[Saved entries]
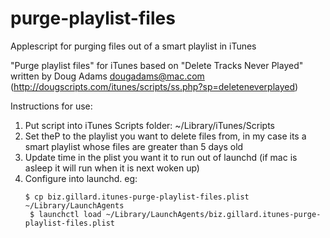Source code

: purge-playlist-files
====================

Applescript for purging files out of a smart playlist in iTunes

"Purge playlist files" for iTunes
based on "Delete Tracks Never Played"
written by Doug Adams
dougadams@mac.com (http://dougscripts.com/itunes/scripts/ss.php?sp=deleteneverplayed)

Instructions for use:

1. Put script into iTunes Scripts folder: ~/Library/iTunes/Scripts
2. Set theP to the playlist you want to delete files from, in my case its a smart playlist whose files are greater than 5 days old
3. Update time in the plist you want it to run out of launchd (if mac is asleep it will run when it is next woken up)
4. Configure into launchd.  eg:
	<pre><code>$ cp biz.gillard.itunes-purge-playlist-files.plist ~/Library/LaunchAgents
	$ launchctl load ~/Library/LaunchAgents/biz.gillard.itunes-purge-playlist-files.plist</code></pre>
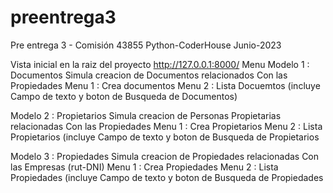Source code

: # preentrega3
Pre entrega 3 - Comisión 43855 Python-CoderHouse Junio-2023

Vista inicial en la raiz del proyecto http://127.0.0.1:8000/ Menu Modelo 1 : Documentos Simula creacion de Documentos relacionados Con las Propiedades Menu 1 : Crea documentos Menu 2 : Lista Docuemtos (incluye Campo de texto y boton de Busqueda de Documentos)

Modelo 2 : Propietarios Simula creacion de Personas Propietarias relacionadas Con las Propiedades Menu 1 : Crea Propietarios Menu 2 : Lista Propietarios (incluye Campo de texto y boton de Busqueda de Propietarios

Modelo 3 : Propiedades Simula creacion de Propiedades relacionadas Con las Empresas (rut-DNI) Menu 1 : Crea Propiedades Menu 2 : Lista Propiedades (incluye Campo de texto y boton de Busqueda de Propiedades
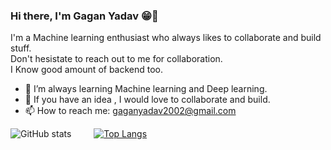 ### Hi there, I'm Gagan Yadav 😁👋

I'm a Machine learning enthusiast who always likes to collaborate and build stuff. <br>
Don't hesistate to reach out to me for collaboration. <br>
I Know good amount of backend too. <br>


- 🤖 I’m always learning Machine learning and Deep learning.
- 👯 If you have an idea , I would love to collaborate and build.
- 📫 How to reach me: gaganyadav2002@gmail.com



![GitHub stats](https://github-readme-stats.vercel.app/api/?username=Gagan666&show_icons=true&theme=merko) &emsp;&emsp; [![Top Langs](https://github-readme-stats.vercel.app/api/top-langs/?username=Gagan666&layout=compact&theme=merko)](https://github.com/anuraghazra/github-readme-stats)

Task details
Every line in the data above that contains "into" needs to be copied.

Solution to the exercise
1. Put script into iTunes Scripts folder: ~/Library/iTunes/Scripts
4. Configure into launchd.  eg:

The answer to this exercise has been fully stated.